__Exercise data__
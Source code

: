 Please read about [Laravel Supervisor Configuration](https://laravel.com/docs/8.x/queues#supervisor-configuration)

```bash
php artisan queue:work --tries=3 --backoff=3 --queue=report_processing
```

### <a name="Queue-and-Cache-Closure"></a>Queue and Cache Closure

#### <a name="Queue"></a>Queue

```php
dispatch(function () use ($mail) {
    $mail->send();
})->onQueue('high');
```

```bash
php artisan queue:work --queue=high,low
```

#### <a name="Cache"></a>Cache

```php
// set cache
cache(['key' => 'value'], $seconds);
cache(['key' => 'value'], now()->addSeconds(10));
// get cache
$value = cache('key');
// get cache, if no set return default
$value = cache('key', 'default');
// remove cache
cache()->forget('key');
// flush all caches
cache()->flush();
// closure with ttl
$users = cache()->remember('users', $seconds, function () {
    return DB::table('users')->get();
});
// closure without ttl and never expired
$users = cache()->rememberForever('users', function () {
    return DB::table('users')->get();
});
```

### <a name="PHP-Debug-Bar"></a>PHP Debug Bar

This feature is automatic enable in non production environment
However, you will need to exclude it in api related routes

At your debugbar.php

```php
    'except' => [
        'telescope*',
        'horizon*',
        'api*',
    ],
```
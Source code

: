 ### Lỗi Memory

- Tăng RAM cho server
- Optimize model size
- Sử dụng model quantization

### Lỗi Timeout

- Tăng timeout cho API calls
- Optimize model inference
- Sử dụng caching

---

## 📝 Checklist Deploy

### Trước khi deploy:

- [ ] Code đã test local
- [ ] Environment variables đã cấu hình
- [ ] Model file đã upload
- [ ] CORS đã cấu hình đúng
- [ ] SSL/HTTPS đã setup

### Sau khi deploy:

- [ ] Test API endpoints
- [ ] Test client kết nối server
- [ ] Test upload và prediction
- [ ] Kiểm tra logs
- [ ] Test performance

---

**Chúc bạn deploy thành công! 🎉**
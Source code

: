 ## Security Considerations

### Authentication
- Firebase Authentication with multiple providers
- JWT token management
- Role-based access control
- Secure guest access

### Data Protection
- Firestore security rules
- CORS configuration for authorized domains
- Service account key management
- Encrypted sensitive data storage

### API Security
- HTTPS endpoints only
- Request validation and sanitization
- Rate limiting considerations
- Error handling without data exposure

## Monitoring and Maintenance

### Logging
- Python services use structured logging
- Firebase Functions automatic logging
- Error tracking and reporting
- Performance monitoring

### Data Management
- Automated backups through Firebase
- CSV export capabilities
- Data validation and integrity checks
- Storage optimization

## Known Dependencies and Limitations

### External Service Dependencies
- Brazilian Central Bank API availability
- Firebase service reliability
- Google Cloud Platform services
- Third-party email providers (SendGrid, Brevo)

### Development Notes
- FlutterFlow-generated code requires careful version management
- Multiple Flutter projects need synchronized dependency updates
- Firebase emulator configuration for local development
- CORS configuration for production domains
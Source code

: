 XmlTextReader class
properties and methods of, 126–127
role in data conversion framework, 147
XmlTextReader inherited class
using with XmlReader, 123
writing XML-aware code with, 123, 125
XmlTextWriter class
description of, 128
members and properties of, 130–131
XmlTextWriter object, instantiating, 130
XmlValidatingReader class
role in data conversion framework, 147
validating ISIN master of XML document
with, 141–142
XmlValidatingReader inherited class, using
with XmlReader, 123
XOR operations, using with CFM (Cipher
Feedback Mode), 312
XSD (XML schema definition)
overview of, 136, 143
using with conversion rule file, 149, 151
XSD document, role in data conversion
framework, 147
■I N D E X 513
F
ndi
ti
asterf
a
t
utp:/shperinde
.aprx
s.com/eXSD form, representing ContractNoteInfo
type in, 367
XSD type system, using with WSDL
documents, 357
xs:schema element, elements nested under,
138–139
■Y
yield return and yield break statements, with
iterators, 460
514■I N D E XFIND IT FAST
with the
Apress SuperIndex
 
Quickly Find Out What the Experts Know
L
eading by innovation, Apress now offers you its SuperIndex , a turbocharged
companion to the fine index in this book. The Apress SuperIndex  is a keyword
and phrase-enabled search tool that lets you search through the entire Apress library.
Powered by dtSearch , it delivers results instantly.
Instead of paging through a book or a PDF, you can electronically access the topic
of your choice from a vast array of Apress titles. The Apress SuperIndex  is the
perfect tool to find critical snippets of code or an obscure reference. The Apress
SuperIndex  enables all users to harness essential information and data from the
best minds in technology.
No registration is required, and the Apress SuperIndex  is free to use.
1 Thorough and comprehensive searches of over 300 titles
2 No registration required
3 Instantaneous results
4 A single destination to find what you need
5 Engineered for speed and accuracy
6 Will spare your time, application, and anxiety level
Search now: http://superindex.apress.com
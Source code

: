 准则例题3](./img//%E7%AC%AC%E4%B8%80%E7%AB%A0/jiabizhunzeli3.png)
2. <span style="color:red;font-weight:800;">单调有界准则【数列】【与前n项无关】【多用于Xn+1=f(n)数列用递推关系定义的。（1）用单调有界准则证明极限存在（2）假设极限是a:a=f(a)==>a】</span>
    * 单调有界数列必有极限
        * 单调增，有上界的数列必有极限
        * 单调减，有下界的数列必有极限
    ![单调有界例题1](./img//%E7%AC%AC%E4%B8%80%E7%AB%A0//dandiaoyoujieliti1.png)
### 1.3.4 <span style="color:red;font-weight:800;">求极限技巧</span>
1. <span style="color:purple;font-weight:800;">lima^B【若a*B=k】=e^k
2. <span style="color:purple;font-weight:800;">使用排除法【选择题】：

__Task to complete__
In the data above, which lines include "type"? Return those lines.

__Written response__
type in, 367
XSD type system, using with WSDL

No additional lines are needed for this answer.